• Supplied material:

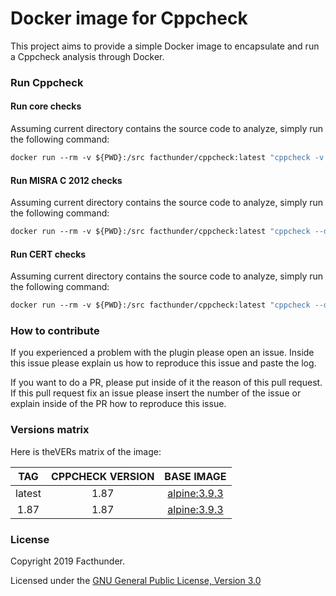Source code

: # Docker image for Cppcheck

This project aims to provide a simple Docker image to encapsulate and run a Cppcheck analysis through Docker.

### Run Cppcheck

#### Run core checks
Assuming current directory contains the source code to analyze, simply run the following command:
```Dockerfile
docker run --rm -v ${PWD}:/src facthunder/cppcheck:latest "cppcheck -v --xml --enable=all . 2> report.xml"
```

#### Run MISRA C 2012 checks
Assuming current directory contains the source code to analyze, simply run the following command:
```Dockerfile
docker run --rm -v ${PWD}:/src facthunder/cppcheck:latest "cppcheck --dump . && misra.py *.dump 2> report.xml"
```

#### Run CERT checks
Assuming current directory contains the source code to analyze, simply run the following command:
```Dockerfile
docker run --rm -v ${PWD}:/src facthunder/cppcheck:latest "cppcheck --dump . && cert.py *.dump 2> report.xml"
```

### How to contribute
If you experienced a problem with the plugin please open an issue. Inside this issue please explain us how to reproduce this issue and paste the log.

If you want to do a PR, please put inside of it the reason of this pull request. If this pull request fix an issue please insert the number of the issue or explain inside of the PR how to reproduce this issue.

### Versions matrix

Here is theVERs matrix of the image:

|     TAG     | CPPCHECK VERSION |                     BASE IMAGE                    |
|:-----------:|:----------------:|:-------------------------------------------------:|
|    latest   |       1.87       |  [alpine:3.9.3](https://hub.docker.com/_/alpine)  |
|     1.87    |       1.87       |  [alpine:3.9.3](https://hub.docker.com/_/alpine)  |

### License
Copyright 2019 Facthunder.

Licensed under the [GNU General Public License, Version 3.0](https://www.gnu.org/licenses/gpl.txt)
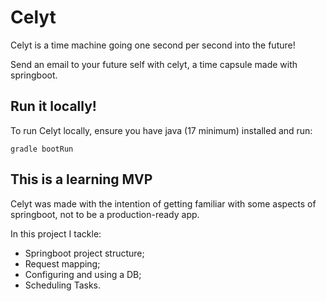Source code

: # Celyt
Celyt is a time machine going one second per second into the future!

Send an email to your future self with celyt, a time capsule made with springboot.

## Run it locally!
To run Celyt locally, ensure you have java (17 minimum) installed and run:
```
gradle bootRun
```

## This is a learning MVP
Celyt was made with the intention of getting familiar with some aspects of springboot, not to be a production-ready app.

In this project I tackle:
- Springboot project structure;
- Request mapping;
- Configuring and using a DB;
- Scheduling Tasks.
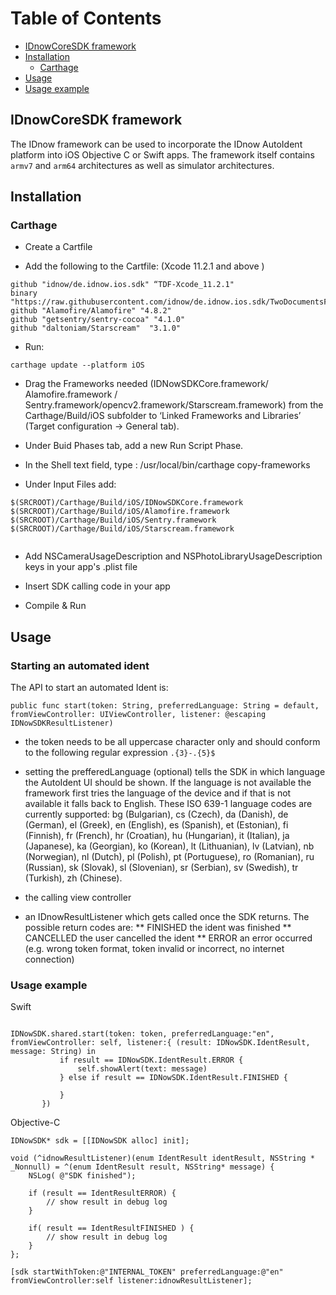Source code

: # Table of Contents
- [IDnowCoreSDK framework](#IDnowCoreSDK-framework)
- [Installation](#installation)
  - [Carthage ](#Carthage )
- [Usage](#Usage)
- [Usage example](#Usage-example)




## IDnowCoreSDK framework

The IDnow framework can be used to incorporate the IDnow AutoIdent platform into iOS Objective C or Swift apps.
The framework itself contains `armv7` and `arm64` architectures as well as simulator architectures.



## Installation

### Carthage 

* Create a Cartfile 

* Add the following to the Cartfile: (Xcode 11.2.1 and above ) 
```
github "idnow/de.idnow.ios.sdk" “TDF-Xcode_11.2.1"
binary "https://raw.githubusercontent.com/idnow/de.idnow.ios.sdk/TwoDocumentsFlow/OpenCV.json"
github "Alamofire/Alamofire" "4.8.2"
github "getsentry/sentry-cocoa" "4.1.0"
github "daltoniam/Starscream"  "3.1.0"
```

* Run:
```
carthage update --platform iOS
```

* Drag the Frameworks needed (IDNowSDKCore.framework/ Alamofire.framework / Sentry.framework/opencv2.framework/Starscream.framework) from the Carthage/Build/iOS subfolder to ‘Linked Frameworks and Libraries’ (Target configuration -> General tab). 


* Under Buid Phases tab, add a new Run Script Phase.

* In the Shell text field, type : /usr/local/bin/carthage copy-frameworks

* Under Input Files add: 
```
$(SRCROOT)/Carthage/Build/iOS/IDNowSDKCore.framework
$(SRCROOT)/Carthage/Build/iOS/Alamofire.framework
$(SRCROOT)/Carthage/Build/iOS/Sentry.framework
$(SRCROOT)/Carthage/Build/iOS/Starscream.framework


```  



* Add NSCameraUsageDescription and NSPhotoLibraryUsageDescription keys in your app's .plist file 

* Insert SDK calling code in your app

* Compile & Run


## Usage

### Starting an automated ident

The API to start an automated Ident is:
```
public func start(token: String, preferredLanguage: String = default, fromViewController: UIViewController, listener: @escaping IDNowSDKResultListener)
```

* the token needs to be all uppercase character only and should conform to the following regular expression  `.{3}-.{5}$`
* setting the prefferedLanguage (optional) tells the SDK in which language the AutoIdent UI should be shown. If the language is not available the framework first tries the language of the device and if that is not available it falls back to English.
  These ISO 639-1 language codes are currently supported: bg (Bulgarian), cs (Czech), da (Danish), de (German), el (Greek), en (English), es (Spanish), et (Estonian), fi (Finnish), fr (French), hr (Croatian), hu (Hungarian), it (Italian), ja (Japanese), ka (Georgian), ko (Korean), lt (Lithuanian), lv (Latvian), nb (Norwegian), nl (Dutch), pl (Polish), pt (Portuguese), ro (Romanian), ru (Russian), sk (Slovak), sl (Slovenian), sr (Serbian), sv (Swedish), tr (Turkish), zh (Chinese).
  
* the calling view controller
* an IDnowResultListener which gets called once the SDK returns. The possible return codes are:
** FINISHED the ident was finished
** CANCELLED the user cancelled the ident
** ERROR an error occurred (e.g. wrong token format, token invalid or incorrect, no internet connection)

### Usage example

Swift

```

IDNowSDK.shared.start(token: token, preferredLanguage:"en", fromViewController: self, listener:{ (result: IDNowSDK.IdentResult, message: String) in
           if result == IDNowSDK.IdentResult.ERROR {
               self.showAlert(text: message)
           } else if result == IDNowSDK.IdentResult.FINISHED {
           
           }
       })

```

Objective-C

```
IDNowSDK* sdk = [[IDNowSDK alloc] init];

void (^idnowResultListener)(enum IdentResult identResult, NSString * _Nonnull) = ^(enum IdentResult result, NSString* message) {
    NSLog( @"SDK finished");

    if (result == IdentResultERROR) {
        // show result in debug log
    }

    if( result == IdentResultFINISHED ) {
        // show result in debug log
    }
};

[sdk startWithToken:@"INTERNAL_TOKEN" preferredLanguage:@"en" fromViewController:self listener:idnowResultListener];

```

--

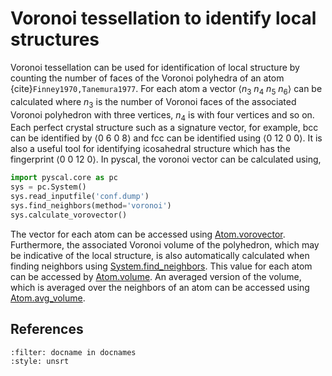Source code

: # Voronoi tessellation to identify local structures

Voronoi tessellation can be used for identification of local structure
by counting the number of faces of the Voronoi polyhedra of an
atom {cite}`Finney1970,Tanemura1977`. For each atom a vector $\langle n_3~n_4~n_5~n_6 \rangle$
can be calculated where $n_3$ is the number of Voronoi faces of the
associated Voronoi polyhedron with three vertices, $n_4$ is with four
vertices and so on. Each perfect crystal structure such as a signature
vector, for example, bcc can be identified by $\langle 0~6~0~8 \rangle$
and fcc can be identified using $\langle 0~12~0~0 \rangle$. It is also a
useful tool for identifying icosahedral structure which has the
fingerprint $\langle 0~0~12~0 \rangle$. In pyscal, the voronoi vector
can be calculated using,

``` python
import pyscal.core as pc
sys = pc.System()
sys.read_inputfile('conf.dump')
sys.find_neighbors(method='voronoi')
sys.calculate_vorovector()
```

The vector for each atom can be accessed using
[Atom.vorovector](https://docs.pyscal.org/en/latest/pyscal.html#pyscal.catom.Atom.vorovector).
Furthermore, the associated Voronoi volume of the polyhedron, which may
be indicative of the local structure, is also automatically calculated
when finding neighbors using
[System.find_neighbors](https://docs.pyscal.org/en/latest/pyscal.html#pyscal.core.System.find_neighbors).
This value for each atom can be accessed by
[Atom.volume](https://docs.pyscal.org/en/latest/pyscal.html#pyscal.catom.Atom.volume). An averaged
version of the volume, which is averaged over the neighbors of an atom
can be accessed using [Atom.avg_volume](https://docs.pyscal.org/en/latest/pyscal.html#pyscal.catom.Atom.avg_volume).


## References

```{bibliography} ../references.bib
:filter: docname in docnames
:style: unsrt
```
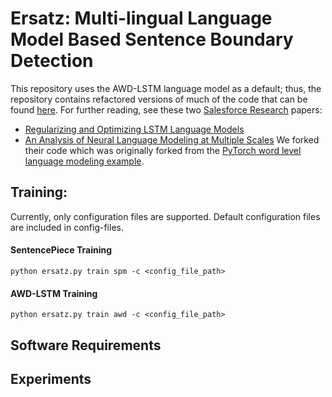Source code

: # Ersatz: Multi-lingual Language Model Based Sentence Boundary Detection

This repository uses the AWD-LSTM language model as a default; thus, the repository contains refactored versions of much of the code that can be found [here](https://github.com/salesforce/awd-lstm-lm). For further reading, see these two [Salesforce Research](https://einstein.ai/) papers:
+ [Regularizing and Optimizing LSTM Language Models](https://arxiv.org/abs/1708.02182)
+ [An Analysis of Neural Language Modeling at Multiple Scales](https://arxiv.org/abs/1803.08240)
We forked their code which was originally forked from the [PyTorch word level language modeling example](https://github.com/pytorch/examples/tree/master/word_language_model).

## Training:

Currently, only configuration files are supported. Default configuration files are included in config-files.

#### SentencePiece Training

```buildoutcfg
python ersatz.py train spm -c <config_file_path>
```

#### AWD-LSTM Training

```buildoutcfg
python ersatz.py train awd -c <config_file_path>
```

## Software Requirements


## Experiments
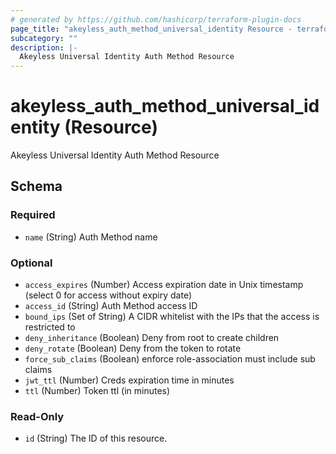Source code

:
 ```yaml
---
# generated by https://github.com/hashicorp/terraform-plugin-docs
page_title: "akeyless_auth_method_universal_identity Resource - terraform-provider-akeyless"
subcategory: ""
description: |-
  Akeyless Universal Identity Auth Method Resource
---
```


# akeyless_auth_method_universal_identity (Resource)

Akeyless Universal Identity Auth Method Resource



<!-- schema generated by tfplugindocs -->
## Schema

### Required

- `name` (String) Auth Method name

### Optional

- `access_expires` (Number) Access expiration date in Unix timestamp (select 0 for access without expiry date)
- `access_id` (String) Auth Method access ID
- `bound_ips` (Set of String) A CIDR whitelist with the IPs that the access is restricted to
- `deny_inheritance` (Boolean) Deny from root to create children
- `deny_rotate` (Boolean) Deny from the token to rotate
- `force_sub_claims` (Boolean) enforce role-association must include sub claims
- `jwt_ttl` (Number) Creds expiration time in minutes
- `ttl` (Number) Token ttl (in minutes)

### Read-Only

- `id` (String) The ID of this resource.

• Work to be completed: Look above for the line containing "Run Script Phase.". Output from there through the line containing "code in your app", exactly and inclusively.

• Result for this task:
* Under Buid Phases tab, add a new Run Script Phase.

* In the Shell text field, type : /usr/local/bin/carthage copy-frameworks

* Under Input Files add: 
```
$(SRCROOT)/Carthage/Build/iOS/IDNowSDKCore.framework
$(SRCROOT)/Carthage/Build/iOS/Alamofire.framework
$(SRCROOT)/Carthage/Build/iOS/Sentry.framework
$(SRCROOT)/Carthage/Build/iOS/Starscream.framework


```  



* Add NSCameraUsageDescription and NSPhotoLibraryUsageDescription keys in your app's .plist file 

* Insert SDK calling code in your app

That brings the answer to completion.